FOR IMMEDIATE RELEASE
Washington, DC—Analysis of National Assessment of Adult Literacy (NAAL) data by the Institute for Women’s Policy Research (IWPR) reveals that men with low literacy levels earn more than women with low literacy levels. Women at all levels of literacy tend to have lower wages than comparable men, but the gender wage gap is most noticeable between men and women of low literacy levels.
Men with low literacy are nearly twice as likely as women at the same literacy level to have weekly earnings above $650. Women with low literacy are twice as likely as men at that skill level to be in the lowest earnings category of $300 a week or less. Even women with higher levels of literacy earn less than men on average—overall, women earn 77 cents for every dollar a man earns according to IWPR research.
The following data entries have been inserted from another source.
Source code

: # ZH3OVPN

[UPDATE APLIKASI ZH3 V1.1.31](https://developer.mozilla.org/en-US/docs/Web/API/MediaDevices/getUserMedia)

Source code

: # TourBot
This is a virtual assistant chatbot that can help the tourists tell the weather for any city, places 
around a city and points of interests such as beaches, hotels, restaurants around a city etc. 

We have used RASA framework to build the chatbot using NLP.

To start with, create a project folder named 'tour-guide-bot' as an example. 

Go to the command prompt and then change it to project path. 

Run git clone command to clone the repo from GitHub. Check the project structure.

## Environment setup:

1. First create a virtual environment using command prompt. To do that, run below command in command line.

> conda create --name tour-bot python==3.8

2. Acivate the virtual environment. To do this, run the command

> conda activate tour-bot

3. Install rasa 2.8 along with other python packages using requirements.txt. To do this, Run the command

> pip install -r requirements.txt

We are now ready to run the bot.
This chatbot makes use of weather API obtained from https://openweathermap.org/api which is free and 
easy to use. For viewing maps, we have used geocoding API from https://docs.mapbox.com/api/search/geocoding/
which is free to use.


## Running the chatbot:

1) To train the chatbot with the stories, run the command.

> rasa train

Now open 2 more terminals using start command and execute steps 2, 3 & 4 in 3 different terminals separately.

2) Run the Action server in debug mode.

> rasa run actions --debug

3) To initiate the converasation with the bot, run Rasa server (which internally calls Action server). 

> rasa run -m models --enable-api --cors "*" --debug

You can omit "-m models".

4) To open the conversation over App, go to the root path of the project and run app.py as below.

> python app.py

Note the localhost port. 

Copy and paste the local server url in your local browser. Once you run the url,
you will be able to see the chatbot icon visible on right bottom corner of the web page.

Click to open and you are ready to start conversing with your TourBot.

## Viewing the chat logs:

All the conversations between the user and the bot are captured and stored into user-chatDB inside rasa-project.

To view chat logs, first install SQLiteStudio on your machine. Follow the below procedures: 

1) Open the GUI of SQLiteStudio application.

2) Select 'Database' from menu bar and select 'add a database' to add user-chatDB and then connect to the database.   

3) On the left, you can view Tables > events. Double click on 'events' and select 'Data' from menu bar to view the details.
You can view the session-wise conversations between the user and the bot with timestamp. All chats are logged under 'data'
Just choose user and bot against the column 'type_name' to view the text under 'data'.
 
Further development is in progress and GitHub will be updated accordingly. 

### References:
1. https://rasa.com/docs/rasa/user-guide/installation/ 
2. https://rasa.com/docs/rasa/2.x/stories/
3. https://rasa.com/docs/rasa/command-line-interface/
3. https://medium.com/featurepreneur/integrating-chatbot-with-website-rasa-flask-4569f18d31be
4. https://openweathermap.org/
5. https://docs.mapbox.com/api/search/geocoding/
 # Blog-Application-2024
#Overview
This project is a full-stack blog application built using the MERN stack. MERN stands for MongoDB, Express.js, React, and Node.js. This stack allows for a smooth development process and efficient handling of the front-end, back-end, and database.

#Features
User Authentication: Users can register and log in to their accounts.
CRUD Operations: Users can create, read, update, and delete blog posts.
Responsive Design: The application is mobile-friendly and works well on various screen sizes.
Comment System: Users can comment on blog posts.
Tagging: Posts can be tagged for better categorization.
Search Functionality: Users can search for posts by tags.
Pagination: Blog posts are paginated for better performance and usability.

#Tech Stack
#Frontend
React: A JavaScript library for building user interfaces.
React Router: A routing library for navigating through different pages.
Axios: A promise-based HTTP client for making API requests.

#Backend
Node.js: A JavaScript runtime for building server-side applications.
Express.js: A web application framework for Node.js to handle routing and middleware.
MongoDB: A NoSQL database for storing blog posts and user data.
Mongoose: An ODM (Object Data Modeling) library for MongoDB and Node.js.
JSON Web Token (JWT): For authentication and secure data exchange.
“Women trying to support themselves and their families need to obtain even higher levels of literacy, education, and job skills in order to make the same amount of money as men,” said Jane Henrici, Ph.D., Study Director at IWPR and co-author of the fact sheet on literacy.
About one-third of American adults have low levels of literacy (36.4 percent of men and 33.3 percent of women). Basic adult education, remedial and bridge programs, and other methods that help Americans can help to advance the nation’s workforce and to enable workers to earn sustaining wages.
“Low literacy doesn’t discriminate—both men and women need programs like adult and basic education to help them gain the skills that lead to family-sustaining wages—but the gender wage gap means that women start a step behind,” said Kevin Miller, Ph.D., Senior Research Associate at IWPR and co-author of the fact sheet.
About the Institute for Women's Policy Research
IWPR conducts rigorous research and disseminates its findings to address the needs of women and their families, promote public dialogue, and strengthen communities and societies. IWPR is a 501(c)(3) tax-exempt organization that also works in affiliation with the women's studies and public policy programs at The George Washington University.